Growth Without Scale: Lessons From a Little Farm
Most entrepreneurs talk about the day they “made it” like it’s a movie scene.
You know the ones: landing that impossible client, finally hiring someone because the work is too much for one set of hands, watching customers actually line up to hand over cash for something you built out of thin air. Those are champagne-pop moments, glowing in memory like a highlight reel.
Mine? Not quite.
More like: “Oh, f##k.”
See, my business partner could sell ice to a polar bear. I, on the other hand, was still learning which end of a seed to plant. So the day she came sprinting into the room shouting, “WE GOT THEM!” This meant she’d just signed a local restaurant chain, and my stomach dropped. I smiled and nodded, but inside I was thinking: We’re not ready for this. I’m not ready for this.
Which was ironic, because the whole reason I started the farm was to escape the burnout of ten years as a digital product designer. I wanted dirt under my fingernails. Something tangible. Something that fed people. Something quiet. I didn’t have any actual farming experience, really, but I had the dream. A couple of trays. A grow light. Some dirt. And now, apparently, a sales partner moving a whole lot faster than my baby operation could keep up.
Outgunning the Big Guys
The reason we landed the restaurant in the first place was because their old supplier, the biggest microgreen operation in the country, was shipping sad, limp greens that turned yellow and slimy in under a week. Basically garnish with an expiration date shorter than a carton of milk.

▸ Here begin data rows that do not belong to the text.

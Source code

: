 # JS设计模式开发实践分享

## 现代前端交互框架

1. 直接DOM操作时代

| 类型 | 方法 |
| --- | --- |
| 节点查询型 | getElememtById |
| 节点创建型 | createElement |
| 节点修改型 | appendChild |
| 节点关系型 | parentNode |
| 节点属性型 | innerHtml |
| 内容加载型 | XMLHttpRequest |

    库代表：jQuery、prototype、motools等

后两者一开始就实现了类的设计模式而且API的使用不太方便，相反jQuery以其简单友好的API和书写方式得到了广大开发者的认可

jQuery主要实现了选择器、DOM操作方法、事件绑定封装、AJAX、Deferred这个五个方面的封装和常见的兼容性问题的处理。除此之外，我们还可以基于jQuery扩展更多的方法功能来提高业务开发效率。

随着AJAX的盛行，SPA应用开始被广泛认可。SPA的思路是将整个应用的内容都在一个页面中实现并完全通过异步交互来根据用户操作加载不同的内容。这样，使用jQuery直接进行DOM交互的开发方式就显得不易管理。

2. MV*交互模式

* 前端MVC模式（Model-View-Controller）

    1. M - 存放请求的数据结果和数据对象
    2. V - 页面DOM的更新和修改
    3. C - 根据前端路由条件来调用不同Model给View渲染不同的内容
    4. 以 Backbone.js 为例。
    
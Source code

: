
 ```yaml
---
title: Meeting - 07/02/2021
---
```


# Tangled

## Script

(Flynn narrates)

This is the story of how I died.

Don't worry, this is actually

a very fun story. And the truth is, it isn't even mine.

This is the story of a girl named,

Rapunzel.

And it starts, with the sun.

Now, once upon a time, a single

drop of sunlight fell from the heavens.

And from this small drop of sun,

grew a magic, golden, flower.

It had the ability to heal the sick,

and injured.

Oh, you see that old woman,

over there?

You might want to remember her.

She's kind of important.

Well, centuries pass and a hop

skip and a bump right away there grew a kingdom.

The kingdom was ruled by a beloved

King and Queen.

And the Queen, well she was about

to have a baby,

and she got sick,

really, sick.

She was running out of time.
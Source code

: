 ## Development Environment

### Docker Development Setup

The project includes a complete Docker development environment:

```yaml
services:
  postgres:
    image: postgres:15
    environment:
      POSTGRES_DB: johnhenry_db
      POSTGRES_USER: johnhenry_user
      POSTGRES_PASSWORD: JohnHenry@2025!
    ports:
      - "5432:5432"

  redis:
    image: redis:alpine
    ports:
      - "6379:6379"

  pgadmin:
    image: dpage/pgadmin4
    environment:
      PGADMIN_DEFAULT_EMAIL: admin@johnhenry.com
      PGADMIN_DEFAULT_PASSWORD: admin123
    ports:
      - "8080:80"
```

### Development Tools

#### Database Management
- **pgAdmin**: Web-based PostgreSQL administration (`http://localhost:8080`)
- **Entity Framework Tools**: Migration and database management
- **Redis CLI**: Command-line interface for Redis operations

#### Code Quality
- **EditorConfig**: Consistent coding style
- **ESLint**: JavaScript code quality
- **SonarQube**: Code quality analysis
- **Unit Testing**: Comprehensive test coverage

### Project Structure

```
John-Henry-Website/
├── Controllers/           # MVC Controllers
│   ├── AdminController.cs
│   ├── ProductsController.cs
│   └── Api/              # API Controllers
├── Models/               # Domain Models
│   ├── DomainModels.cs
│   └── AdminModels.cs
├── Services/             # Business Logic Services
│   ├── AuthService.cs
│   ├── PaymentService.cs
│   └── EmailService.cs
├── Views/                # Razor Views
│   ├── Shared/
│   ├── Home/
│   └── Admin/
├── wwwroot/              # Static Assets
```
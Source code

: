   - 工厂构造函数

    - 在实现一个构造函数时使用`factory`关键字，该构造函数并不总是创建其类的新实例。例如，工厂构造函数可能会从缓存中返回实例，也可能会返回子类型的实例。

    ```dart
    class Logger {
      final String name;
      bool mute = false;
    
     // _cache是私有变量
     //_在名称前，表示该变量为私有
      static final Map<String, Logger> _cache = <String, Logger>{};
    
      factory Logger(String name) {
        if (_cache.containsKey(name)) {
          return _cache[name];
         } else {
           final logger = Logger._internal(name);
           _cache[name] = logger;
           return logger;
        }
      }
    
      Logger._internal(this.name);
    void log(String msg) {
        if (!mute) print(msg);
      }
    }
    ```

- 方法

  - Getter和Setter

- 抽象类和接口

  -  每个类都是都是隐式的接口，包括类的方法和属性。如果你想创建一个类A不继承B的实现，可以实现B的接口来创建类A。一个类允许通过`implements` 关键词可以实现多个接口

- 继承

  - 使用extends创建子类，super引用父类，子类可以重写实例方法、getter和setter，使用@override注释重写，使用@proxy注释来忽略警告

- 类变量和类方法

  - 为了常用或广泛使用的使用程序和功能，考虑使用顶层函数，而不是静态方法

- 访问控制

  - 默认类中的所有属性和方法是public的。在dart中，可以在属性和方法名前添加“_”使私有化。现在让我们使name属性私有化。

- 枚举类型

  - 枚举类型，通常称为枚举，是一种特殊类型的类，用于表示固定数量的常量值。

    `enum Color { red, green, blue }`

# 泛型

That became my benchmark: just grow something better than the flavorless, colorless stuff the giants were cranking out.
So I dove in headfirst. Tried every soil blend, every humidity setup, every tray, every grow light angle. Bought filters, fans, timers. Failed constantly. Adjusted constantly. Like Groundhog Day, except with more mold. Copy. Paste. Tweak. Pray. Repeat.
Eventually, miracle of miracles, I cracked it. I started growing these vibrant little forests: crunchy, flavorful, glowing with color. And they lasted two full weeks after delivery. The client was over the moon. Word spread. Suddenly we had restaurants, grocers, and chefs all across L.A. calling us.
And then the fun part: the big guys noticed.
They even put out counter-marketing to explain why their way of farming was still better. Which, of course, made me grin like a fool. Because that’s the best compliment you can get in business; when the giant turns its head and suddenly you’re on their radar.
Chasing the Impossible
By this point I wasn’t just a farmer, I was starting to feel like a scientist. So naturally, I set myself a ridiculous goal: to become the first USDA + CDFA certified organic, non-GMO indoor farm in Southern California.
This meant everything had to change. I swapped in sterile, food-grade tables, bins, and trays. I tracked down non-GMO seed suppliers. I had crates of organic coconut husk soil shipped straight from the Philippines. Fertilizer made from volcanic ash out of Utah. Redesigned the farm for more biodiversity. Set up compost rows to recycle old soil into edible flower beds outside.
It was obsessive and every single detail mattered. I wanted the farm to feel less like a factory and more like an ecosystem that happened to live inside a warehouse.
And somehow, after endless inspections and hoops to jump through, we did it. We became the first certified indoor farm of its kind in Southern California. Another milestone and another “we made it” moment.
The Mack Truck Realization
Business boomed. We hired staff and outgrew our space. We started scouting bigger facilities. That’s when the realization hit me like a Mack truck.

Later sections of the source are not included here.